LISTED ENTRIES:
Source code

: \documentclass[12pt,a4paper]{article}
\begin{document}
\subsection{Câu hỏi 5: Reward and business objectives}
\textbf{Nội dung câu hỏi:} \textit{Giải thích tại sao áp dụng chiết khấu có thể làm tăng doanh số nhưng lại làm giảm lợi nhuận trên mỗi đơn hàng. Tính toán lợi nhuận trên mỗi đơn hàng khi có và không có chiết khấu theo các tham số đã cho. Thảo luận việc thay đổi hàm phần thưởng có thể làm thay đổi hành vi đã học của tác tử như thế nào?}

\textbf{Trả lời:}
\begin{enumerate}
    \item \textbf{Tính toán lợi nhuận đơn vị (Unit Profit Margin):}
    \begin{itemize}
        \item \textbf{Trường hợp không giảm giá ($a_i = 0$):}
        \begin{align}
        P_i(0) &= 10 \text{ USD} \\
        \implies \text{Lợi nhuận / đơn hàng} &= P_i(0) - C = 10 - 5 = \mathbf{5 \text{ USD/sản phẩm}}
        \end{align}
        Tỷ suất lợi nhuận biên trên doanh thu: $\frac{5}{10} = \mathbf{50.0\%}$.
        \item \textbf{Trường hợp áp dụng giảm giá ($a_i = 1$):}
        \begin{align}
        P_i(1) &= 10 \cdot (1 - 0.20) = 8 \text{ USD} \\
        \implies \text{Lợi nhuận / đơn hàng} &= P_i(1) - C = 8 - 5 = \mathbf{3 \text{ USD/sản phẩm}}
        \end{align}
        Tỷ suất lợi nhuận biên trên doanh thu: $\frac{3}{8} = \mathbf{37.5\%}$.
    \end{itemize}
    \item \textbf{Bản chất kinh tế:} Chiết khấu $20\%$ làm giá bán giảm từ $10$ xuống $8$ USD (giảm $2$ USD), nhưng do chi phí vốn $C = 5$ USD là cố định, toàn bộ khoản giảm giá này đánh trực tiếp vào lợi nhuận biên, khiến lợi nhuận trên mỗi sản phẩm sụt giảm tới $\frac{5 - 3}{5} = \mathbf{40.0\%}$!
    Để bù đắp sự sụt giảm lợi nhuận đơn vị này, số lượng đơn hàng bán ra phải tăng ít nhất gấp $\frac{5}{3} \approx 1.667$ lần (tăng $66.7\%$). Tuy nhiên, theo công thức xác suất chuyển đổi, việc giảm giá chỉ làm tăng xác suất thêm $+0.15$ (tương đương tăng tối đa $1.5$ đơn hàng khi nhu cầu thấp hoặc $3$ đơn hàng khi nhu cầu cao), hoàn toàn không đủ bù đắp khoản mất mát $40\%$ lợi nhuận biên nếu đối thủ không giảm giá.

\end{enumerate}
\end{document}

WORK TO BE COMPLETED: Your answer must be every line from the entries that contains the string "khoản", copied as it stands.

RESULT OF THIS EXERCISE:
    \item \textbf{Bản chất kinh tế:} Chiết khấu $20\%$ làm giá bán giảm từ $10$ xuống $8$ USD (giảm $2$ USD), nhưng do chi phí vốn $C = 5$ USD là cố định, toàn bộ khoản giảm giá này đánh trực tiếp vào lợi nhuận biên, khiến lợi nhuận trên mỗi sản phẩm sụt giảm tới $\frac{5 - 3}{5} = \mathbf{40.0\%}$!
    Để bù đắp sự sụt giảm lợi nhuận đơn vị này, số lượng đơn hàng bán ra phải tăng ít nhất gấp $\frac{5}{3} \approx 1.667$ lần (tăng $66.7\%$). Tuy nhiên, theo công thức xác suất chuyển đổi, việc giảm giá chỉ làm tăng xác suất thêm $+0.15$ (tương đương tăng tối đa $1.5$ đơn hàng khi nhu cầu thấp hoặc $3$ đơn hàng khi nhu cầu cao), hoàn toàn không đủ bù đắp khoản mất mát $40\%$ lợi nhuận biên nếu đối thủ không giảm giá.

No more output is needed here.